For years, the financial services industry has fallen back on a lazy explanation for the investment gender gap: that women “lack confidence.” New research from eToro’s Loud Investing campaign shows that this narrative doesn’t just miss the point, it actively discourages women from investing.
An analysis of more than 80 UK reports and campaigns on women and investment, published by the financial services industry between 2020 and 20251, reveals just how entrenched this narrative has become. In more than half (57%), women’s investment confidence was portrayed in negative and often favorable terms. Reports relied on the same clichés, describing women as “too nervous to invest”, “not sure where to start” or “too scared of losing money”. Only one in five (21%) took a different approach, recognizing that what is often dismissed as a “lack of confidence” is not a weakness, but an asset, and highlighting strengths such as patience, discipline and a long-term focus.
The problem is that repeating this kind of language has real-world consequences. To test the impact, eToro partnered with Appinio to survey 2,000 women in the UK, split them into groups and look at the types of headlines the financial industry regularly uses. When women said they “lacked confidence”, one in five (19%) said it stopped them from investing altogether. Almost a quarter (23%) said it made them feel protected. 17% said it left them less motivated to invest.

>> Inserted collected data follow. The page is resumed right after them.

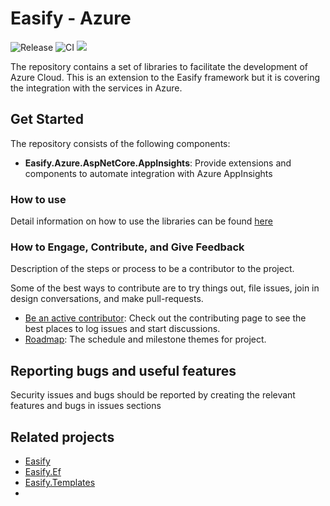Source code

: Easify - Azure 
============

![Release](https://github.com/icgam/Easify.Azure/workflows/Release%20build%20on%20master/main/badge.svg) ![CI](https://github.com/icgam/Easify.Azure/workflows/CI%20on%20Branches%20and%20PRs/badge.svg) ![](https://img.shields.io/nuget/v/Easify.Azure.AspNetCore.AppInsights.svg?style=flat-square)


The repository contains a set of libraries to facilitate the development of Azure Cloud. This is an extension to the Easify framework but it is covering the integration with the services in Azure.

## Get Started

The repository consists of the following components:

- **Easify.Azure.AspNetCore.AppInsights**: Provide extensions and components to automate integration with Azure AppInsights


### How to use

Detail information on how to use the libraries can be found [here](https://github.com/icgam/Easify.Azure/wiki)

### How to Engage, Contribute, and Give Feedback

Description of the steps or process to be a contributor to the project.

Some of the best ways to contribute are to try things out, file issues, join in design conversations,
and make pull-requests.

* [Be an active contributor](./docs/CONTRIBUTING.md): Check out the contributing page to see the best places to log issues and start discussions.
* [Roadmap](./docs/ROADMAP.md): The schedule and milestone themes for project.

## Reporting bugs and useful features

Security issues and bugs should be reported by creating the relevant features and bugs in issues sections

## Related projects

- [Easify](https://github.com/icgam/Easify)
- [Easify.Ef](https://github.com/icgam/Easify.Ef)
- [Easify.Templates](https://github.com/icgam/Easify.Templates)
- 
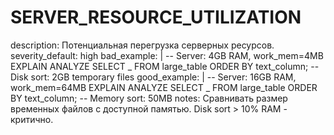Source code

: # SERVER_RESOURCE_UTILIZATION

description: Потенциальная перегрузка серверных ресурсов.
severity_default: high
bad_example: |
-- Server: 4GB RAM, work_mem=4MB
EXPLAIN ANALYZE SELECT _ FROM large_table ORDER BY text_column;
-- Disk sort: 2GB temporary files
good_example: |
-- Server: 16GB RAM, work_mem=64MB
EXPLAIN ANALYZE SELECT _ FROM large_table ORDER BY text_column;
-- Memory sort: 50MB
notes: Сравнивать размер временных файлов с доступной памятью. Disk sort > 10% RAM - критично.
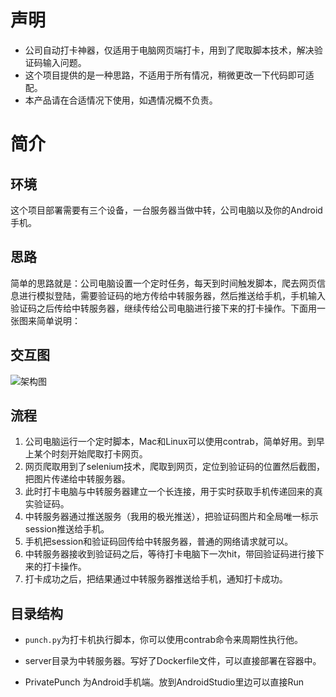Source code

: # 声明
- 公司自动打卡神器，仅适用于电脑网页端打卡，用到了爬取脚本技术，解决验证码输入问题。
- 这个项目提供的是一种思路，不适用于所有情况，稍微更改一下代码即可适配。
- 本产品请在合适情况下使用，如遇情况概不负责。

# 简介
## 环境
这个项目部署需要有三个设备，一台服务器当做中转，公司电脑以及你的Android手机。
## 思路
简单的思路就是：公司电脑设置一个定时任务，每天到时间触发脚本，爬去网页信息进行模拟登陆，需要验证码的地方传给中转服务器，然后推送给手机，手机输入验证码之后传给中转服务器，继续传给公司电脑进行接下来的打卡操作。下面用一张图来简单说明：
## 交互图
![架构图][1]
## 流程
1. 公司电脑运行一个定时脚本，Mac和Linux可以使用contrab，简单好用。到早上某个时刻开始爬取打卡网页。
2. 网页爬取用到了selenium技术，爬取到网页，定位到验证码的位置然后截图，把图片传递给中转服务器。
3. 此时打卡电脑与中转服务器建立一个长连接，用于实时获取手机传递回来的真实验证码。
4. 中转服务器通过推送服务（我用的极光推送），把验证码图片和全局唯一标示session推送给手机。
5. 手机把session和验证码回传给中转服务器，普通的网络请求就可以。
6. 中转服务器接收到验证码之后，等待打卡电脑下一次hit，带回验证码进行接下来的打卡操作。
7. 打卡成功之后，把结果通过中转服务器推送给手机，通知打卡成功。
## 目录结构
- `punch.py`为打卡机执行脚本，你可以使用contrab命令来周期性执行他。
- server目录为中转服务器。写好了Dockerfile文件，可以直接部署在容器中。
- PrivatePunch 为Android手机端。放到AndroidStudio里边可以直接Run


  [1]: https://pics-1256269247.cos.ap-guangzhou.myqcloud.com/punchcard.png
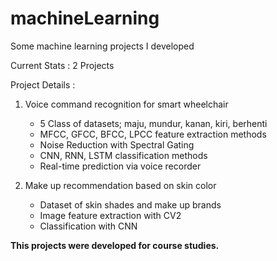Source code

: # machineLearning
Some machine learning projects I developed

Current Stats : 2 Projects

Project Details : 
1. Voice command recognition for smart wheelchair
    * 5 Class of datasets; maju, mundur, kanan, kiri, berhenti
    * MFCC, GFCC, BFCC, LPCC feature extraction methods
    * Noise Reduction with Spectral Gating
    * CNN, RNN, LSTM classification methods
    * Real-time prediction via voice recorder

2. Make up recommendation based on skin color
     * Dataset of skin shades and make up brands
     * Image feature extraction with CV2  
     * Classification with CNN
  
**This projects were developed for course studies.**

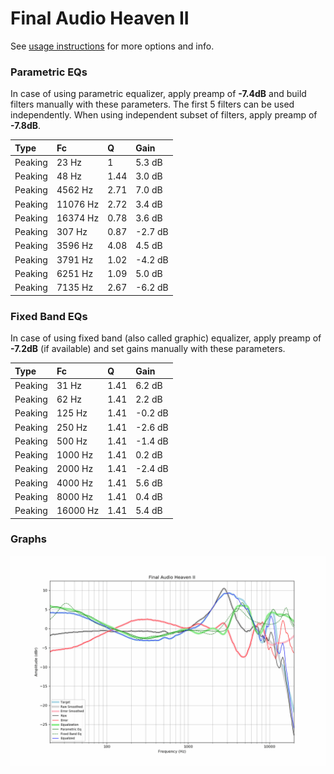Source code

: # Final Audio Heaven II
See [usage instructions](https://github.com/jaakkopasanen/AutoEq#usage) for more options and info.

### Parametric EQs
In case of using parametric equalizer, apply preamp of **-7.4dB** and build filters manually
with these parameters. The first 5 filters can be used independently.
When using independent subset of filters, apply preamp of **-7.8dB**.

| Type    | Fc       |    Q | Gain    |
|:--------|:---------|:-----|:--------|
| Peaking | 23 Hz    | 1    | 5.3 dB  |
| Peaking | 48 Hz    | 1.44 | 3.0 dB  |
| Peaking | 4562 Hz  | 2.71 | 7.0 dB  |
| Peaking | 11076 Hz | 2.72 | 3.4 dB  |
| Peaking | 16374 Hz | 0.78 | 3.6 dB  |
| Peaking | 307 Hz   | 0.87 | -2.7 dB |
| Peaking | 3596 Hz  | 4.08 | 4.5 dB  |
| Peaking | 3791 Hz  | 1.02 | -4.2 dB |
| Peaking | 6251 Hz  | 1.09 | 5.0 dB  |
| Peaking | 7135 Hz  | 2.67 | -6.2 dB |

### Fixed Band EQs
In case of using fixed band (also called graphic) equalizer, apply preamp of **-7.2dB**
(if available) and set gains manually with these parameters.

| Type    | Fc       |    Q | Gain    |
|:--------|:---------|:-----|:--------|
| Peaking | 31 Hz    | 1.41 | 6.2 dB  |
| Peaking | 62 Hz    | 1.41 | 2.2 dB  |
| Peaking | 125 Hz   | 1.41 | -0.2 dB |
| Peaking | 250 Hz   | 1.41 | -2.6 dB |
| Peaking | 500 Hz   | 1.41 | -1.4 dB |
| Peaking | 1000 Hz  | 1.41 | 0.2 dB  |
| Peaking | 2000 Hz  | 1.41 | -2.4 dB |
| Peaking | 4000 Hz  | 1.41 | 5.6 dB  |
| Peaking | 8000 Hz  | 1.41 | 0.4 dB  |
| Peaking | 16000 Hz | 1.41 | 5.4 dB  |

### Graphs
![](./Final%20Audio%20Heaven%20II.png)
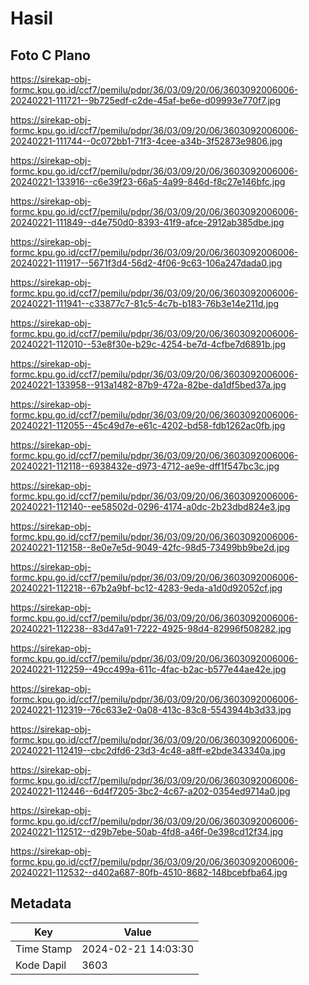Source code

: # Hasil

## Foto C Plano

https://sirekap-obj-formc.kpu.go.id/ccf7/pemilu/pdpr/36/03/09/20/06/3603092006006-20240221-111721--9b725edf-c2de-45af-be6e-d09993e770f7.jpg

https://sirekap-obj-formc.kpu.go.id/ccf7/pemilu/pdpr/36/03/09/20/06/3603092006006-20240221-111744--0c072bb1-71f3-4cee-a34b-3f52873e9806.jpg

https://sirekap-obj-formc.kpu.go.id/ccf7/pemilu/pdpr/36/03/09/20/06/3603092006006-20240221-133916--c6e39f23-66a5-4a99-846d-f8c27e146bfc.jpg

https://sirekap-obj-formc.kpu.go.id/ccf7/pemilu/pdpr/36/03/09/20/06/3603092006006-20240221-111849--d4e750d0-8393-41f9-afce-2912ab385dbe.jpg

https://sirekap-obj-formc.kpu.go.id/ccf7/pemilu/pdpr/36/03/09/20/06/3603092006006-20240221-111917--5671f3d4-56d2-4f06-9c63-106a247dada0.jpg

https://sirekap-obj-formc.kpu.go.id/ccf7/pemilu/pdpr/36/03/09/20/06/3603092006006-20240221-111941--c33877c7-81c5-4c7b-b183-76b3e14e211d.jpg

https://sirekap-obj-formc.kpu.go.id/ccf7/pemilu/pdpr/36/03/09/20/06/3603092006006-20240221-112010--53e8f30e-b29c-4254-be7d-4cfbe7d6891b.jpg

https://sirekap-obj-formc.kpu.go.id/ccf7/pemilu/pdpr/36/03/09/20/06/3603092006006-20240221-133958--913a1482-87b9-472a-82be-da1df5bed37a.jpg

https://sirekap-obj-formc.kpu.go.id/ccf7/pemilu/pdpr/36/03/09/20/06/3603092006006-20240221-112055--45c49d7e-e61c-4202-bd58-fdb1262ac0fb.jpg

https://sirekap-obj-formc.kpu.go.id/ccf7/pemilu/pdpr/36/03/09/20/06/3603092006006-20240221-112118--6938432e-d973-4712-ae9e-dff1f547bc3c.jpg

https://sirekap-obj-formc.kpu.go.id/ccf7/pemilu/pdpr/36/03/09/20/06/3603092006006-20240221-112140--ee58502d-0296-4174-a0dc-2b23dbd824e3.jpg

https://sirekap-obj-formc.kpu.go.id/ccf7/pemilu/pdpr/36/03/09/20/06/3603092006006-20240221-112158--8e0e7e5d-9049-42fc-98d5-73499bb9be2d.jpg

https://sirekap-obj-formc.kpu.go.id/ccf7/pemilu/pdpr/36/03/09/20/06/3603092006006-20240221-112218--67b2a9bf-bc12-4283-9eda-a1d0d92052cf.jpg

https://sirekap-obj-formc.kpu.go.id/ccf7/pemilu/pdpr/36/03/09/20/06/3603092006006-20240221-112238--83d47a91-7222-4925-98d4-82996f508282.jpg

https://sirekap-obj-formc.kpu.go.id/ccf7/pemilu/pdpr/36/03/09/20/06/3603092006006-20240221-112259--49cc499a-611c-4fac-b2ac-b577e44ae42e.jpg

https://sirekap-obj-formc.kpu.go.id/ccf7/pemilu/pdpr/36/03/09/20/06/3603092006006-20240221-112319--76c633e2-0a08-413c-83c8-5543944b3d33.jpg

https://sirekap-obj-formc.kpu.go.id/ccf7/pemilu/pdpr/36/03/09/20/06/3603092006006-20240221-112419--cbc2dfd6-23d3-4c48-a8ff-e2bde343340a.jpg

https://sirekap-obj-formc.kpu.go.id/ccf7/pemilu/pdpr/36/03/09/20/06/3603092006006-20240221-112446--6d4f7205-3bc2-4c67-a202-0354ed9714a0.jpg

https://sirekap-obj-formc.kpu.go.id/ccf7/pemilu/pdpr/36/03/09/20/06/3603092006006-20240221-112512--d29b7ebe-50ab-4fd8-a46f-0e398cd12f34.jpg

https://sirekap-obj-formc.kpu.go.id/ccf7/pemilu/pdpr/36/03/09/20/06/3603092006006-20240221-112532--d402a687-80fb-4510-8682-148bcebfba64.jpg


## Metadata

| Key        | Value               |
| ---------- | ------------------- |
| Time Stamp | 2024-02-21 14:03:30 |
| Kode Dapil | 3603                |



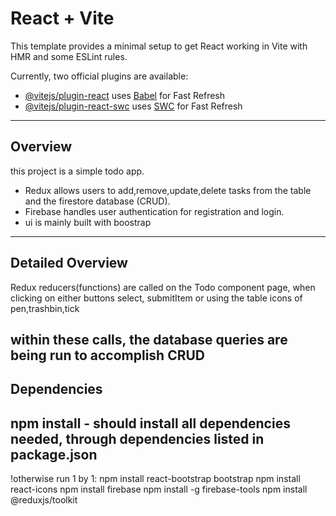 # React + Vite

This template provides a minimal setup to get React working in Vite with HMR and some ESLint rules.

Currently, two official plugins are available:

- [@vitejs/plugin-react](https://github.com/vitejs/vite-plugin-react/blob/main/packages/plugin-react/README.md) uses [Babel](https://babeljs.io/) for Fast Refresh
- [@vitejs/plugin-react-swc](https://github.com/vitejs/vite-plugin-react-swc) uses [SWC](https://swc.rs/) for Fast Refresh

-----------
Overview
---------
this project is a simple todo app.
- Redux allows users to add,remove,update,delete tasks from the table and the firestore database (CRUD).
- Firebase handles user authentication for registration and login.
- ui is mainly built with boostrap
-------------
Detailed Overview
------------
Redux reducers(functions) are called on the Todo component page, when clicking
on either buttons select, submitItem or using the table icons of pen,trashbin,tick

within these calls, the database queries are being run to accomplish CRUD
---------------
Dependencies
-------------------
npm install - should install all dependencies needed, through dependencies listed in package.json
--------
!otherwise run 1 by 1:
npm install react-bootstrap bootstrap
npm install react-icons
npm install firebase
npm install -g firebase-tools
npm install @reduxjs/toolkit
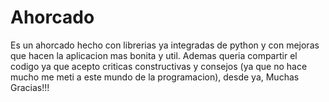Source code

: # Ahorcado
Es un ahorcado hecho con librerias ya integradas de  python y con mejoras que hacen la aplicacion mas  bonita y util.
Ademas queria compartir el codigo ya que acepto criticas constructivas y consejos (ya que no hace mucho me meti a este mundo de la programacion), desde ya, Muchas Gracias!!!
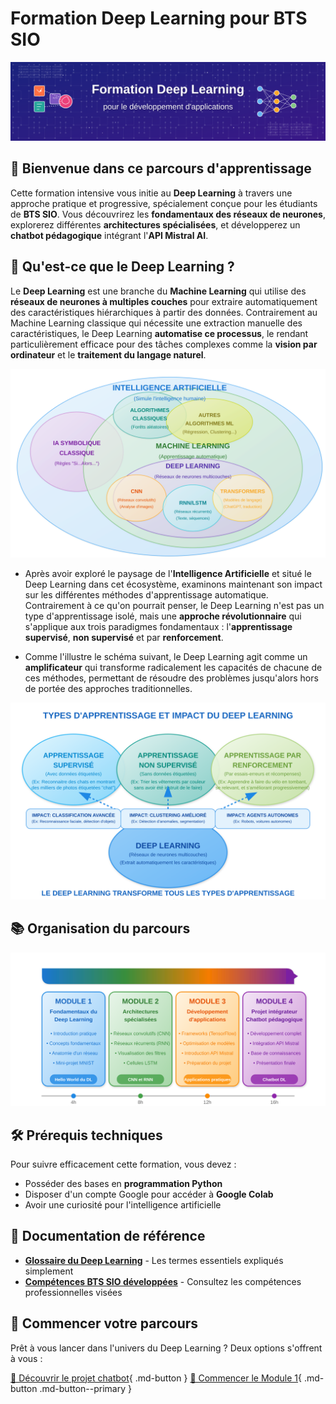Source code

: # Formation Deep Learning pour BTS SIO

![Banner Deep Learning](images/banner-dl.svg)

## 🚀 Bienvenue dans ce parcours d'apprentissage

Cette formation intensive vous initie au **Deep Learning** à travers une approche pratique et progressive, spécialement conçue pour les étudiants de **BTS SIO**. Vous découvrirez les **fondamentaux des réseaux de neurones**, explorerez différentes **architectures spécialisées**, et développerez un **chatbot pédagogique** intégrant l'**API Mistral AI**.

## 🧠 Qu'est-ce que le Deep Learning ?

Le **Deep Learning** est une branche du **Machine Learning** qui utilise des **réseaux de neurones à multiples couches** pour extraire automatiquement des caractéristiques hiérarchiques à partir des données. Contrairement au Machine Learning classique qui nécessite une extraction manuelle des caractéristiques, le Deep Learning **automatise ce processus**, le rendant particulièrement efficace pour des tâches complexes comme la **vision par ordinateur** et le **traitement du langage naturel**.

![Intelligence Artificielle - Écosystème](images/ai-ecosystem.svg)

- Après avoir exploré le paysage de l'**Intelligence Artificielle** et situé le Deep Learning dans cet écosystème, examinons maintenant son impact sur les différentes méthodes d'apprentissage automatique. Contrairement à ce qu'on pourrait penser, le Deep Learning n'est pas un type d'apprentissage isolé, mais une **approche révolutionnaire** qui s'applique aux trois paradigmes fondamentaux : l'**apprentissage supervisé**, **non supervisé** et par **renforcement**. 

- Comme l'illustre le schéma suivant, le Deep Learning agit comme un **amplificateur** qui transforme radicalement les capacités de chacune de ces méthodes, permettant de résoudre des problèmes jusqu'alors hors de portée des approches traditionnelles.

![Types d'apprentissage et impact du Deep Learning](images/learning-types.svg)

## 📚 Organisation du parcours

![Les 4 modules de la formation](images/modules.svg)


## 🛠️ Prérequis techniques

Pour suivre efficacement cette formation, vous devez :

- Posséder des bases en **programmation Python**
- Disposer d'un compte Google pour accéder à **Google Colab**
- Avoir une curiosité pour l'intelligence artificielle

##  📌 Documentation de référence

- **[Glossaire du Deep Learning](module1/ressources/glossaire-dl.md)** - Les termes essentiels expliqués simplement
- **[Compétences BTS SIO développées](ressources/competences-stage-sio.md)** - Consultez les compétences professionnelles visées

## 🚀 Commencer votre parcours

Prêt à vous lancer dans l'univers du Deep Learning ? Deux options s'offrent à vous :

[🤖 Découvrir le projet chatbot](presentation.md){ .md-button }
[🏁 Commencer le Module 1](module1/index.md){ .md-button .md-button--primary }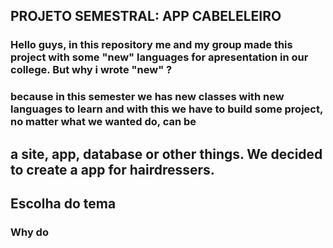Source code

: ## PROJETO SEMESTRAL: APP CABELELEIRO

### Hello guys, in this repository me and my group made this project with some "new" languages for apresentation in our college. But why i wrote "new" ?
### because in this semester we has new classes with new languages to learn and with this we have to build some project, no matter what we wanted do, can be
## a site, app, database or other things. We decided to create a app for hairdressers.

## Escolha do tema
### Why do
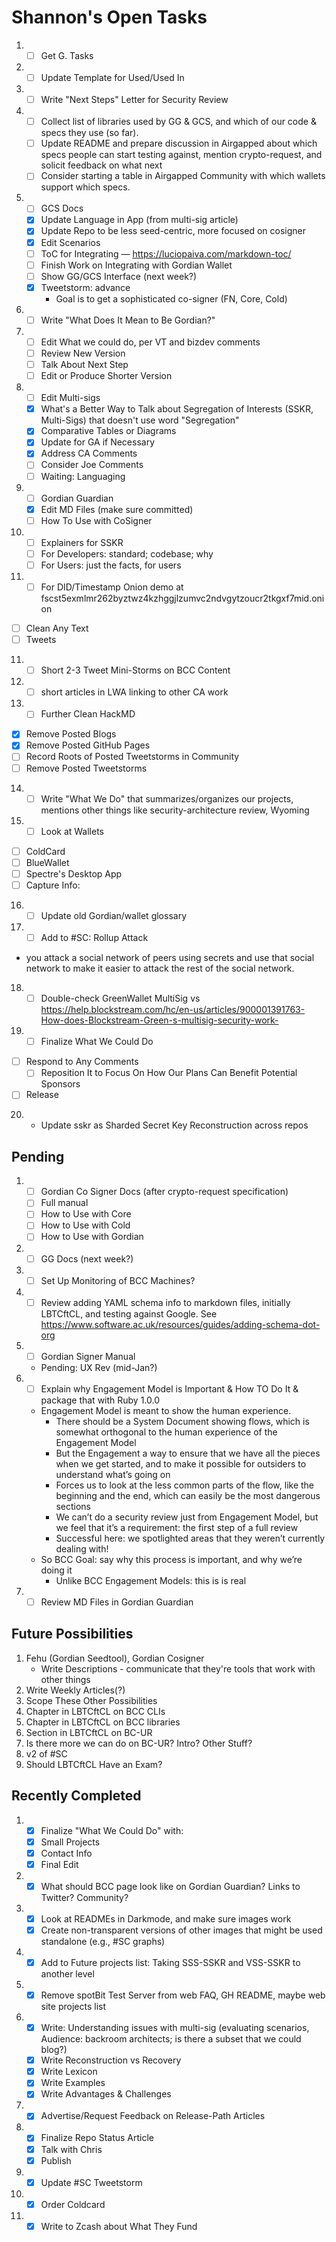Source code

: # Shannon's Open Tasks

1. * [ ] Get G. Tasks
1. * [ ] Update Template for Used/Used In
1. * [ ] Write "Next Steps" Letter for Security Review
2. * [ ] Collect list of libraries used by GG & GCS, and which of our code & specs they use (so far).
   * [ ] Update README and prepare discussion in Airgapped about which specs people can start testing against, mention crypto-request, and solicit feedback on what next
   * [ ] Consider starting a table in Airgapped Community with which wallets support which specs.
4. * [ ] GCS Docs
   * [X] Update Language in App (from multi-sig article)
   * [X] Update Repo to be less seed-centric, more focused on cosigner
   * [X] Edit Scenarios
   * [ ] ToC for Integrating — https://luciopaiva.com/markdown-toc/
   * [ ] Finish Work on Integrating with Gordian Wallet
   * [ ] Show GG/GCS Interface (next week?)
   * [X] Tweetstorm: advance 
      * Goal is to get a sophisticated co-signer (FN, Core, Cold)
5. * [ ] Write "What Does It Mean to Be Gordian?"
6. * [ ] Edit What we could do, per VT and bizdev comments
   * [ ] Review New Version
   * [ ] Talk About Next Step
   * [ ] Edit or Produce Shorter Version
7. * [ ] Edit Multi-sigs
   * [X] What's a Better Way to Talk about Segregation of Interests (SSKR, Multi-Sigs) that doesn't use word "Segregation"
   * [X] Comparative Tables or Diagrams
   * [X] Update for GA if Necessary
   * [X] Address CA Comments
   * [ ] Consider Joe Comments
   * [ ] Waiting: Languaging
8. * [ ] Gordian Guardian
   * [X] Edit MD Files (make sure committed)
   * [ ] How To Use with CoSigner
9. * [ ] Explainers for SSKR
   * [ ] For Developers: standard; codebase; why
   * [ ] For Users: just the facts, for users   
10. * [ ] For DID/Timestamp Onion demo at fscst5exmlmr262byztwz4kzhggjlzumvc2ndvgytzoucr2tkgxf7mid.onion
   * [ ] Clean Any Text
   * [ ] Tweets
11. * [ ] Short 2-3 Tweet Mini-Storms on BCC Content
12. * [ ] short articles in LWA linking to other CA work
13. * [ ] Further Clean HackMD
   * [X] Remove Posted Blogs
   * [X] Remove Posted GitHub Pages
   * [ ] Record Roots of Posted Tweetstorms in Community
   * [ ] Remove Posted Tweetstorms
14. * [ ] Write "What We Do" that summarizes/organizes our projects, mentions other things like security-architecture review, Wyoming
15. * [ ] Look at Wallets
   * [ ] ColdCard
   * [ ] BlueWallet
   * [ ] Spectre's Desktop App
   * [ ] Capture Info: 
16. * [ ] Update old Gordian/wallet glossary
17. * [ ] Add to #SC: Rollup Attack
   * you attack a social network of peers using secrets and use that social network to make it easier to attack the rest of the social network.
18. * [ ] Double-check GreenWallet MultiSig vs https://help.blockstream.com/hc/en-us/articles/900001391763-How-does-Blockstream-Green-s-multisig-security-work-
19. * [ ] Finalize What We Could Do
   * [ ] Respond to Any Comments      
      * [ ] Reposition It to Focus On How Our Plans Can Benefit Potential Sponsors
   * [ ] Release
20. * Update sskr as Sharded Secret Key Reconstruction across repos

## Pending

1. * [ ] Gordian Co Signer Docs (after crypto-request specification)
   * [ ] Full manual
   * [ ] How to Use with Core
   * [ ] How to Use with Cold
   * [ ] How to Use with Gordian
1. * [ ] GG Docs (next week?)
1. * [ ] Set Up Monitoring of BCC Machines?
1. * [ ] Review adding YAML schema info to markdown files, initially LBTCftCL, and testing against Google. See https://www.software.ac.uk/resources/guides/adding-schema-dot-org
1. * [ ] Gordian Signer Manual
   * Pending: UX Rev (mid-Jan?)
1. * [ ] Explain why Engagement Model is Important & How TO Do It & package that with Ruby 1.0.0
   * Engagement Model is meant to show the human experience.
      * There should be a System Document showing flows, which is somewhat orthogonal to the human experience of the Engagement Model
      * But the Engagement a way to ensure that we have all the pieces when we get started, and to make it possible for outsiders to understand what’s going on
      * Forces us to look at the less common parts of the flow, like the beginning and the end, which can easily be the most dangerous sections
      * We can’t do a security review just from Engagement Model, but we feel that it’s a requirement: the first step of a full review
      * Successful here: we spotlighted areas that they weren’t currently dealing with!
   * So BCC Goal: say why this process is important, and why we’re doing it
      * Unlike BCC Engagement Models: this is is real
1. * [ ] Review MD Files in Gordian Guardian

## Future Possibilities

1. Fehu (Gordian Seedtool), Gordian Cosigner
   * Write Descriptions - communicate that they're tools that work with other things
1. Write Weekly Articles(?)
1. Scope These Other Possibilities
1. Chapter in LBTCftCL on BCC CLIs
1. Chapter in LBTCftCL on BCC libraries
1. Section in LBTCftCL on BC-UR
1. Is there more we can do on BC-UR? Intro? Other Stuff?
1. v2 of #SC
1. Should LBTCftCL Have an Exam?

## Recently Completed

1. * [X] Finalize "What We Could Do" with: 
   * [X] Small Projects
   * [X] Contact Info
   * [X] Final Edit
1. * [X] What should BCC page look like on Gordian Guardian? Links to Twitter? Community?
1. * [X] Look at READMEs in Darkmode, and make sure images work
   * [X] Create non-transparent versions of other images that might be used standalone (e.g., #SC graphs)
1. * [X] Add to Future projects list: Taking SSS-SSKR and VSS-SSKR to another level
1. * [X] Remove spotBit Test Server from web FAQ, GH README, maybe web site projects list
1. * [X] Write: Understanding issues with multi-sig (evaluating scenarios, Audience: backroom architects; is there a subset that we could blog?)
   * [X] Write Reconstruction vs Recovery
   * [X] Write Lexicon
   * [X] Write Examples
   * [X] Write Advantages & Challenges
1. * [X] Advertise/Request Feedback on Release-Path Articles
1. * [X] Finalize Repo Status Article
   * [X] Talk with Chris
   * [X] Publish
1. * [X] Update #SC Tweetstorm
1. * [X] Order Coldcard
1. * [X] Write to Zcash about What They Fund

“This constant negative context is not harmless commentary, it is damaging,” said Dan Moczulski, UK CEO at eToro. “You could argue that it’s an unintentional act of collective self-harm by the very industry that claims to want to support women and close the investment gender gap. By recycling lazy stereotypes, we’re creating barriers instead of breaking them down. If the only people seeing women talk about investing are men in suits, it’s no wonder women feel the conversation is ahead of them.” center, showing that investing isn’t a closed shop – it’s something they already have the skills to succeed at.”
The stereotype also misses the point. Multiple studies, including from Warwick Business School, show that women investors outperform men by almost 2% per year. Their so-called “lack of confidence” is part of the reason. It leads women to take a long-term view, trade less often and think carefully before making decisions – all behaviors that contribute to superior returns.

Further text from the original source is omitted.